* [AIM OF THE TASK]:
Would you copy out, exactly as written, each line from the one containing "- 放射 (emission)：粒子本身可能发光，比如气体加热到一定程度就会离子化发光。这会进一步增大辐射强度。" to the end of the records below?

*** Opening of GIVEN DATA ***

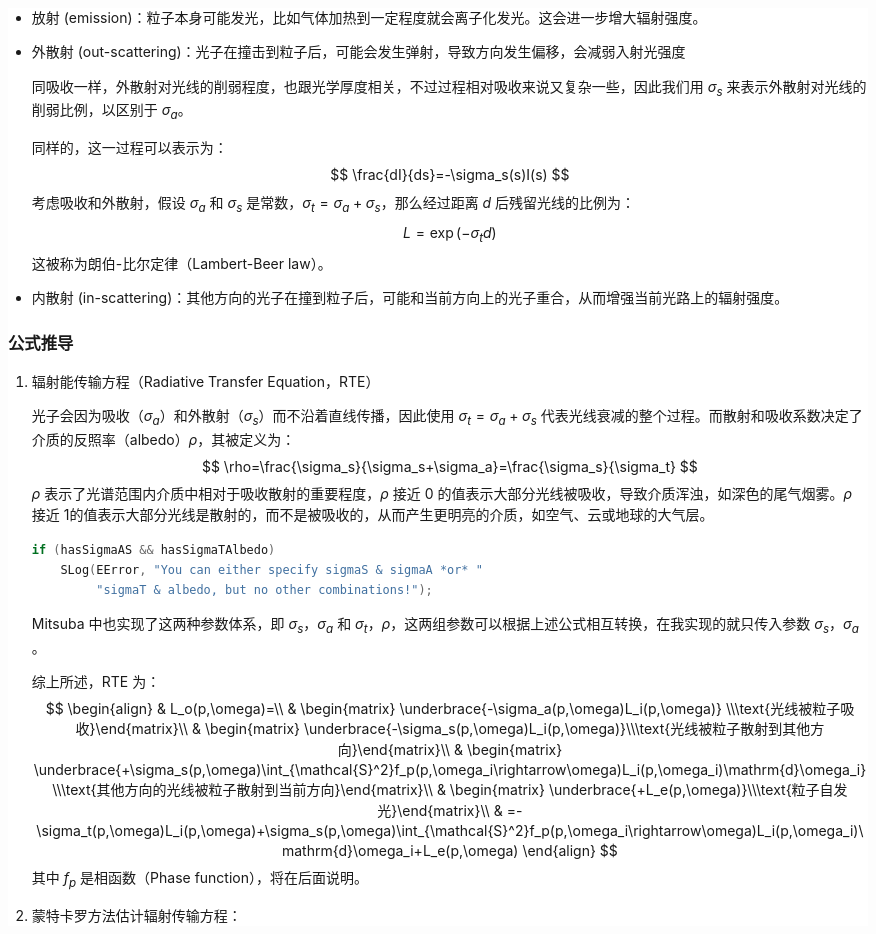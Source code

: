 - 放射 (emission)：粒子本身可能发光，比如气体加热到一定程度就会离子化发光。这会进一步增大辐射强度。

- 外散射 (out-scattering)：光子在撞击到粒子后，可能会发生弹射，导致方向发生偏移，会减弱入射光强度

  同吸收一样，外散射对光线的削弱程度，也跟光学厚度相关，不过过程相对吸收来说又复杂一些，因此我们用 $\sigma_s$ 来表示外散射对光线的削弱比例，以区别于 $\sigma_a$。

  同样的，这一过程可以表示为：
  $$
  \frac{dI}{ds}=-\sigma_s(s)I(s)
  $$
  考虑吸收和外散射，假设 $\sigma_a$ 和 $\sigma_s$ 是常数，$\sigma_t=\sigma_a+\sigma_s$，那么经过距离 $d$ 后残留光线的比例为：
  $$
  L=\exp(-\sigma_td)
  $$
  这被称为朗伯-比尔定律（Lambert-Beer law）。

- 内散射 (in-scattering)：其他方向的光子在撞到粒子后，可能和当前方向上的光子重合，从而增强当前光路上的辐射强度。



### 公式推导

1. 辐射能传输方程（Radiative Transfer Equation，RTE）

   光子会因为吸收（$\sigma_a$）和外散射（$\sigma_s$）而不沿着直线传播，因此使用 $\sigma_t=\sigma_a+\sigma_s$ 代表光线衰减的整个过程。而散射和吸收系数决定了介质的反照率（albedo）$\rho$，其被定义为：
   $$
   \rho=\frac{\sigma_s}{\sigma_s+\sigma_a}=\frac{\sigma_s}{\sigma_t}
   $$
   $\rho$ 表示了光谱范围内介质中相对于吸收散射的重要程度，$\rho$ 接近 $0$ 的值表示大部分光线被吸收，导致介质浑浊，如深色的尾气烟雾。$\rho$ 接近 $1$​ 的值表示大部分光线是散射的，而不是被吸收的，从而产生更明亮的介质，如空气、云或地球的大气层。

   ```cpp
   if (hasSigmaAS && hasSigmaTAlbedo)
       SLog(EError, "You can either specify sigmaS & sigmaA *or* "
            "sigmaT & albedo, but no other combinations!");
   ```

   Mitsuba 中也实现了这两种参数体系，即 $\sigma_s$，$\sigma_a$ 和 $\sigma_t$，$\rho$，这两组参数可以根据上述公式相互转换，在我实现的就只传入参数 $\sigma_s$，$\sigma_a$​​​​。

   综上所述，RTE 为：
   $$
   \begin{align}
   & L_o(p,\omega)=\\
   & \begin{matrix} \underbrace{-\sigma_a(p,\omega)L_i(p,\omega)} \\\text{光线被粒子吸收}\end{matrix}\\
   & \begin{matrix} \underbrace{-\sigma_s(p,\omega)L_i(p,\omega)}\\\text{光线被粒子散射到其他方向}\end{matrix}\\
   & \begin{matrix} \underbrace{+\sigma_s(p,\omega)\int_{\mathcal{S}^2}f_p(p,\omega_i\rightarrow\omega)L_i(p,\omega_i)\mathrm{d}\omega_i}\\\text{其他方向的光线被粒子散射到当前方向}\end{matrix}\\
   & \begin{matrix} \underbrace{+L_e(p,\omega)}\\\text{粒子自发光}\end{matrix}\\
   & =-\sigma_t(p,\omega)L_i(p,\omega)+\sigma_s(p,\omega)\int_{\mathcal{S}^2}f_p(p,\omega_i\rightarrow\omega)L_i(p,\omega_i)\mathrm{d}\omega_i+L_e(p,\omega)
   \end{align}
   $$
   其中 $f_p$ 是相函数（Phase function），将在后面说明。

2. 蒙特卡罗方法估计辐射传输方程：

*** Close of GIVEN DATA ***

* [WRITTEN RESPONSE]:
: - 放射 (emission)：粒子本身可能发光，比如气体加热到一定程度就会离子化发光。这会进一步增大辐射强度。

- 外散射 (out-scattering)：光子在撞击到粒子后，可能会发生弹射，导致方向发生偏移，会减弱入射光强度

  同吸收一样，外散射对光线的削弱程度，也跟光学厚度相关，不过过程相对吸收来说又复杂一些，因此我们用 $\sigma_s$ 来表示外散射对光线的削弱比例，以区别于 $\sigma_a$。

  同样的，这一过程可以表示为：
  $$
  \frac{dI}{ds}=-\sigma_s(s)I(s)
  $$
  考虑吸收和外散射，假设 $\sigma_a$ 和 $\sigma_s$ 是常数，$\sigma_t=\sigma_a+\sigma_s$，那么经过距离 $d$ 后残留光线的比例为：
  $$
  L=\exp(-\sigma_td)
  $$
  这被称为朗伯-比尔定律（Lambert-Beer law）。

- 内散射 (in-scattering)：其他方向的光子在撞到粒子后，可能和当前方向上的光子重合，从而增强当前光路上的辐射强度。



### 公式推导

1. 辐射能传输方程（Radiative Transfer Equation，RTE）

   光子会因为吸收（$\sigma_a$）和外散射（$\sigma_s$）而不沿着直线传播，因此使用 $\sigma_t=\sigma_a+\sigma_s$ 代表光线衰减的整个过程。而散射和吸收系数决定了介质的反照率（albedo）$\rho$，其被定义为：
   $$
   \rho=\frac{\sigma_s}{\sigma_s+\sigma_a}=\frac{\sigma_s}{\sigma_t}
   $$
   $\rho$ 表示了光谱范围内介质中相对于吸收散射的重要程度，$\rho$ 接近 $0$ 的值表示大部分光线被吸收，导致介质浑浊，如深色的尾气烟雾。$\rho$ 接近 $1$​ 的值表示大部分光线是散射的，而不是被吸收的，从而产生更明亮的介质，如空气、云或地球的大气层。

   ```cpp
   if (hasSigmaAS && hasSigmaTAlbedo)
       SLog(EError, "You can either specify sigmaS & sigmaA *or* "
            "sigmaT & albedo, but no other combinations!");
   ```

   Mitsuba 中也实现了这两种参数体系，即 $\sigma_s$，$\sigma_a$ 和 $\sigma_t$，$\rho$，这两组参数可以根据上述公式相互转换，在我实现的就只传入参数 $\sigma_s$，$\sigma_a$​​​​。

   综上所述，RTE 为：
   $$
   \begin{align}
   & L_o(p,\omega)=\\
   & \begin{matrix} \underbrace{-\sigma_a(p,\omega)L_i(p,\omega)} \\\text{光线被粒子吸收}\end{matrix}\\
   & \begin{matrix} \underbrace{-\sigma_s(p,\omega)L_i(p,\omega)}\\\text{光线被粒子散射到其他方向}\end{matrix}\\
   & \begin{matrix} \underbrace{+\sigma_s(p,\omega)\int_{\mathcal{S}^2}f_p(p,\omega_i\rightarrow\omega)L_i(p,\omega_i)\mathrm{d}\omega_i}\\\text{其他方向的光线被粒子散射到当前方向}\end{matrix}\\
   & \begin{matrix} \underbrace{+L_e(p,\omega)}\\\text{粒子自发光}\end{matrix}\\
   & =-\sigma_t(p,\omega)L_i(p,\omega)+\sigma_s(p,\omega)\int_{\mathcal{S}^2}f_p(p,\omega_i\rightarrow\omega)L_i(p,\omega_i)\mathrm{d}\omega_i+L_e(p,\omega)
   \end{align}
   $$
   其中 $f_p$ 是相函数（Phase function），将在后面说明。

2. 蒙特卡罗方法估计辐射传输方程：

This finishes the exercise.